• ABOUT THIS EXERCISE: Throughout the records below, find the lines with the string "mathbb" and give how many there are, nothing else.

━━━ DATA TO USE ━━━

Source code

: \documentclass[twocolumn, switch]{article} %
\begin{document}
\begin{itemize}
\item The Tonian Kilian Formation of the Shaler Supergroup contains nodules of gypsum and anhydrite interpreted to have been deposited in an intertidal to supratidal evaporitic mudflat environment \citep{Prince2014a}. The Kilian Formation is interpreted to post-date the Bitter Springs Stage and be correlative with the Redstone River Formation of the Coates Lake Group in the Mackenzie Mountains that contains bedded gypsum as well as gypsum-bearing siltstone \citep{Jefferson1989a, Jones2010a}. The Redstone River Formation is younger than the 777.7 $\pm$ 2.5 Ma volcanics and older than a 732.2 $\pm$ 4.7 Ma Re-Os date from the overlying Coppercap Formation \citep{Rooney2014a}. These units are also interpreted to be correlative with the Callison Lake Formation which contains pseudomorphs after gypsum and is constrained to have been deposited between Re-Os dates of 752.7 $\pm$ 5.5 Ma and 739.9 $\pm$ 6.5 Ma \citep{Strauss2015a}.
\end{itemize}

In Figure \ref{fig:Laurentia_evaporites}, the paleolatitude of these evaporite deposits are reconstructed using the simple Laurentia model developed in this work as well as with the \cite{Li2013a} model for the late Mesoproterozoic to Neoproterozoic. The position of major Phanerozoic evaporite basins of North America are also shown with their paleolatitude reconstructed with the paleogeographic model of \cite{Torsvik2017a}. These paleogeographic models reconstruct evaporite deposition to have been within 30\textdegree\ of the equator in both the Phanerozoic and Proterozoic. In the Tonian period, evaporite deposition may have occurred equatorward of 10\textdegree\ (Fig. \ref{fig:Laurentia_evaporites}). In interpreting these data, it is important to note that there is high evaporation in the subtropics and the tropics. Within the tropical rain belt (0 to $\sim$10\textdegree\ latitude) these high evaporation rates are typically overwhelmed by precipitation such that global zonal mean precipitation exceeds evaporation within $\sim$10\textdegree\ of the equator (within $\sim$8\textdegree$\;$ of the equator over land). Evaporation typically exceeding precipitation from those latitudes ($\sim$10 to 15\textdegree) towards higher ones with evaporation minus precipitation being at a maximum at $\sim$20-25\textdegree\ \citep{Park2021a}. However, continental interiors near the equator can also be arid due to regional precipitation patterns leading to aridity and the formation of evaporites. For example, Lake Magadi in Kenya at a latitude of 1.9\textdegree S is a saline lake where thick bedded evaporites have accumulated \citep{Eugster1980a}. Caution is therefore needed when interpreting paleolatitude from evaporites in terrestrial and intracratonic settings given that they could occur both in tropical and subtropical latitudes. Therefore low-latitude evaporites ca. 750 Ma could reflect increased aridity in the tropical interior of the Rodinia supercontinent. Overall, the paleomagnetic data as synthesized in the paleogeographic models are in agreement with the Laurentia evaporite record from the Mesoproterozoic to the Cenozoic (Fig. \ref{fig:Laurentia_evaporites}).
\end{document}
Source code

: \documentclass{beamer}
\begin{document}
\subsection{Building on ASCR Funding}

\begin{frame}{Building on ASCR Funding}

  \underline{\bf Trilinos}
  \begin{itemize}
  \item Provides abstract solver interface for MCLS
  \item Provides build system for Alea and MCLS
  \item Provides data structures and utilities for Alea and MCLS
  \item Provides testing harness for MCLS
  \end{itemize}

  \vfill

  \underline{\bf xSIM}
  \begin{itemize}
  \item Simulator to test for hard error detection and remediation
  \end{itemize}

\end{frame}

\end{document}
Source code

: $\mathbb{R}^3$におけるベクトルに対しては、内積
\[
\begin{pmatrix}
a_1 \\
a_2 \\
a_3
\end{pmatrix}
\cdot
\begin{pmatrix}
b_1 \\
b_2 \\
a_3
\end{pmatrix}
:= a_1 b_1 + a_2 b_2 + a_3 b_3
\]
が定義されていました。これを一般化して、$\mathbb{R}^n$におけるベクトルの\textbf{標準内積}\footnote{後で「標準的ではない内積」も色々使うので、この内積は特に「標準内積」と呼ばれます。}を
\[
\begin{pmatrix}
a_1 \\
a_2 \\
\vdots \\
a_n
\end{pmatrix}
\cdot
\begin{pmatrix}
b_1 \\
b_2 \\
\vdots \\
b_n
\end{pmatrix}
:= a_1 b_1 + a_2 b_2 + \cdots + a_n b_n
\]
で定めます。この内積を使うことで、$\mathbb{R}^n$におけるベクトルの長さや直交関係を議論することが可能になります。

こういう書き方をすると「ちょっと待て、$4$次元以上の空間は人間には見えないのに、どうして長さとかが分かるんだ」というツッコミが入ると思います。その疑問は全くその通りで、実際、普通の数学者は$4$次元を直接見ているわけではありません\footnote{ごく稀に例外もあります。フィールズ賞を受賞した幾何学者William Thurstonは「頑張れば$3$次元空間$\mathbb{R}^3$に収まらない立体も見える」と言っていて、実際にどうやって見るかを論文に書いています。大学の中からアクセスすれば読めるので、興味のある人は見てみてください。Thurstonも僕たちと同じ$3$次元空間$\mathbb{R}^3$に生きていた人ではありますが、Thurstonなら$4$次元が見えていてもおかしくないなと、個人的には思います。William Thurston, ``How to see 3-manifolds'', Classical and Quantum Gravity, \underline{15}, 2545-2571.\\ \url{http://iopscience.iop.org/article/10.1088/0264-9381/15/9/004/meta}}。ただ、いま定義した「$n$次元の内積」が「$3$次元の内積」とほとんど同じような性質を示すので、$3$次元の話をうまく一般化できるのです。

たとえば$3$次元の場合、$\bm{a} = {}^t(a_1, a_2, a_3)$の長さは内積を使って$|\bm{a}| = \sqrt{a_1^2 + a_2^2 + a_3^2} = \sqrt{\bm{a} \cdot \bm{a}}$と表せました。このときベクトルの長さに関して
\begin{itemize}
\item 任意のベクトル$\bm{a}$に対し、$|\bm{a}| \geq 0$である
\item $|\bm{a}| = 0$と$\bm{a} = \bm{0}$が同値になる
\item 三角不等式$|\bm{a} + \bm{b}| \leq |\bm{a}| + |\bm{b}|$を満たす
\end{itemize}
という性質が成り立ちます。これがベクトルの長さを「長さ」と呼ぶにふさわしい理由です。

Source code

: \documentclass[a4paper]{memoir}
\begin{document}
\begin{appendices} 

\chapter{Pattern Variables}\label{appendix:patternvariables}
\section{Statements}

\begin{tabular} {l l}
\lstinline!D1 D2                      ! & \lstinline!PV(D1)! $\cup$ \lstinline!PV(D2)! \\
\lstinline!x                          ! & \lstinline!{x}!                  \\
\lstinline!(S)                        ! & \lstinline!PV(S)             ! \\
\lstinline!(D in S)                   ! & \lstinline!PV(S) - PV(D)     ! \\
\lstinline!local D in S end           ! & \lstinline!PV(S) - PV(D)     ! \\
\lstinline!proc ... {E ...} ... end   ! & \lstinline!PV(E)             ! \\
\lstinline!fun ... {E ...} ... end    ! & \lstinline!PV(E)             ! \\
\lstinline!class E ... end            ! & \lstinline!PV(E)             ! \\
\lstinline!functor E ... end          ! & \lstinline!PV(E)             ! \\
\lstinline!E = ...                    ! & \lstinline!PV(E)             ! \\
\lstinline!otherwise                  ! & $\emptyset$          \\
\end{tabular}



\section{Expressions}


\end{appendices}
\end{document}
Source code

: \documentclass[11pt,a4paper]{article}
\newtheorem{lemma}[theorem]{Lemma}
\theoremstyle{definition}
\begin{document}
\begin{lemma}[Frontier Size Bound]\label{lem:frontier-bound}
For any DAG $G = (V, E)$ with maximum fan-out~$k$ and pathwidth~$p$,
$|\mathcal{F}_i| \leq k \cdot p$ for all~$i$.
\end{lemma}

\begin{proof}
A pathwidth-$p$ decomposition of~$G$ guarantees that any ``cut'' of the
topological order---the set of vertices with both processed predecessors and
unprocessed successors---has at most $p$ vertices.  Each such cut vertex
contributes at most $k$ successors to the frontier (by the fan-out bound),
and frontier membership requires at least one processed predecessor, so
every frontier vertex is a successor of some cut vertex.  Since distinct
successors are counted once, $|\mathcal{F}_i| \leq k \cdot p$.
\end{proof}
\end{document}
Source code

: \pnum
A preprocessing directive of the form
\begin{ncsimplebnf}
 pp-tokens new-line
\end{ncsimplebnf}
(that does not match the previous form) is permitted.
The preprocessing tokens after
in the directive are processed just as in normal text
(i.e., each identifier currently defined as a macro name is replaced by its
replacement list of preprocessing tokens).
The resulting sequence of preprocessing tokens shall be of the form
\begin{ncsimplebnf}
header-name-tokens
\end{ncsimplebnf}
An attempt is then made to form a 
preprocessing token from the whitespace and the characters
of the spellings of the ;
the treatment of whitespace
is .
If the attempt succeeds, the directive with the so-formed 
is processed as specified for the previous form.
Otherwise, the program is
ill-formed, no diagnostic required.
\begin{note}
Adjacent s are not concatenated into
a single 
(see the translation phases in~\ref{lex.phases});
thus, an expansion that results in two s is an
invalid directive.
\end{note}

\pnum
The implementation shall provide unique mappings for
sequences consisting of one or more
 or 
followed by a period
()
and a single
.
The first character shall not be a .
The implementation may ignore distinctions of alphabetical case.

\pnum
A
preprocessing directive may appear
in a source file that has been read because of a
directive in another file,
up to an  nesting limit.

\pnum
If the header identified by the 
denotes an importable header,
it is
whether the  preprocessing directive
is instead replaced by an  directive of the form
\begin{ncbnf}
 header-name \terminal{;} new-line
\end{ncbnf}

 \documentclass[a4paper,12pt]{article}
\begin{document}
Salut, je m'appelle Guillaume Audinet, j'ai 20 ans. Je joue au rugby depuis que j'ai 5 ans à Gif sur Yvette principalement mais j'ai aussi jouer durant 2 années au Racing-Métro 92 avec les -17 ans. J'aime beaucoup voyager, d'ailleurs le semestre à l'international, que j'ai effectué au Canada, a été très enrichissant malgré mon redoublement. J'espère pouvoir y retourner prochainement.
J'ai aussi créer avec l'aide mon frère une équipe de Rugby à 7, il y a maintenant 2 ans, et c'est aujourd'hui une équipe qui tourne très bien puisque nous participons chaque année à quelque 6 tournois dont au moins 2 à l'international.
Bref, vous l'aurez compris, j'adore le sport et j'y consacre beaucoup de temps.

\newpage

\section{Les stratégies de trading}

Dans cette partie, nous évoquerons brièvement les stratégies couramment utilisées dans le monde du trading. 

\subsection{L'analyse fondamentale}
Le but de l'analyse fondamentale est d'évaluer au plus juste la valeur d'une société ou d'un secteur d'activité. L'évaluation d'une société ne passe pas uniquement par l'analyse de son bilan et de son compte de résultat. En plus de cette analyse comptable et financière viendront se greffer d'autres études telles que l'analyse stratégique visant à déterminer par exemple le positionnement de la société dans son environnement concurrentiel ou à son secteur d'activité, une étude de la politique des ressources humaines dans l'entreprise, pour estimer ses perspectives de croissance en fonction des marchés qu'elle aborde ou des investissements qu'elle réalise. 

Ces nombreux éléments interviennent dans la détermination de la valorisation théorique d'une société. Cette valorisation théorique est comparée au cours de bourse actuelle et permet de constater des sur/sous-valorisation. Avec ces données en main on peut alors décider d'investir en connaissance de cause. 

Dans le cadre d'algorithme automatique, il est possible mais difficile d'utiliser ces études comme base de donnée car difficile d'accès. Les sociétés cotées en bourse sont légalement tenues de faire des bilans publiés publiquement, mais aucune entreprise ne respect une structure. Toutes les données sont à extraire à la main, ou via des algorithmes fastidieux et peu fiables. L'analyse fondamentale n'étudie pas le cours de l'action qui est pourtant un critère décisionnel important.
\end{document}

━━━

• OUTPUT FOR THIS EXERCISE: 4